**SUPPLIED INFORMATION:**
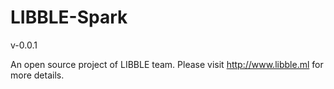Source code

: # LIBBLE-Spark
v-0.0.1

An open source project of LIBBLE team. Please visit http://www.libble.ml for more details.
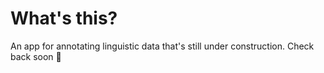 # What's this?

An app for annotating linguistic data that's still under construction. Check back soon 🚧
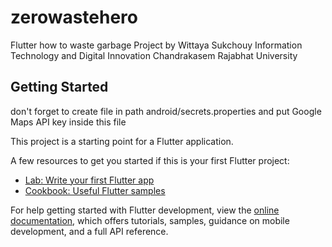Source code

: # zerowastehero

Flutter how to waste garbage Project by Wittaya Sukchouy Information Technology and Digital Innovation Chandrakasem Rajabhat University

## Getting Started

don't forget to create file in path android/secrets.properties and put Google Maps API key inside this file 

This project is a starting point for a Flutter application.

A few resources to get you started if this is your first Flutter project:

- [Lab: Write your first Flutter app](https://docs.flutter.dev/get-started/codelab)
- [Cookbook: Useful Flutter samples](https://docs.flutter.dev/cookbook)

For help getting started with Flutter development, view the
[online documentation](https://docs.flutter.dev/), which offers tutorials,
samples, guidance on mobile development, and a full API reference.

**BRIEF:**
Once the pictures are set aside, repeat the data above exactly as written.

**SOLUTION FOR THIS TASK:**
Source code

: # LIBBLE-Spark
v-0.0.1

An open source project of LIBBLE team. Please visit http://www.libble.ml for more details.
 # What's this?

An app for annotating linguistic data that's still under construction. Check back soon 🚧
Source code

: # zerowastehero

Flutter how to waste garbage Project by Wittaya Sukchouy Information Technology and Digital Innovation Chandrakasem Rajabhat University

## Getting Started

don't forget to create file in path android/secrets.properties and put Google Maps API key inside this file 

This project is a starting point for a Flutter application.

A few resources to get you started if this is your first Flutter project:

- [Lab: Write your first Flutter app](https://docs.flutter.dev/get-started/codelab)
- [Cookbook: Useful Flutter samples](https://docs.flutter.dev/cookbook)

For help getting started with Flutter development, view the
[online documentation](https://docs.flutter.dev/), which offers tutorials,
samples, guidance on mobile development, and a full API reference.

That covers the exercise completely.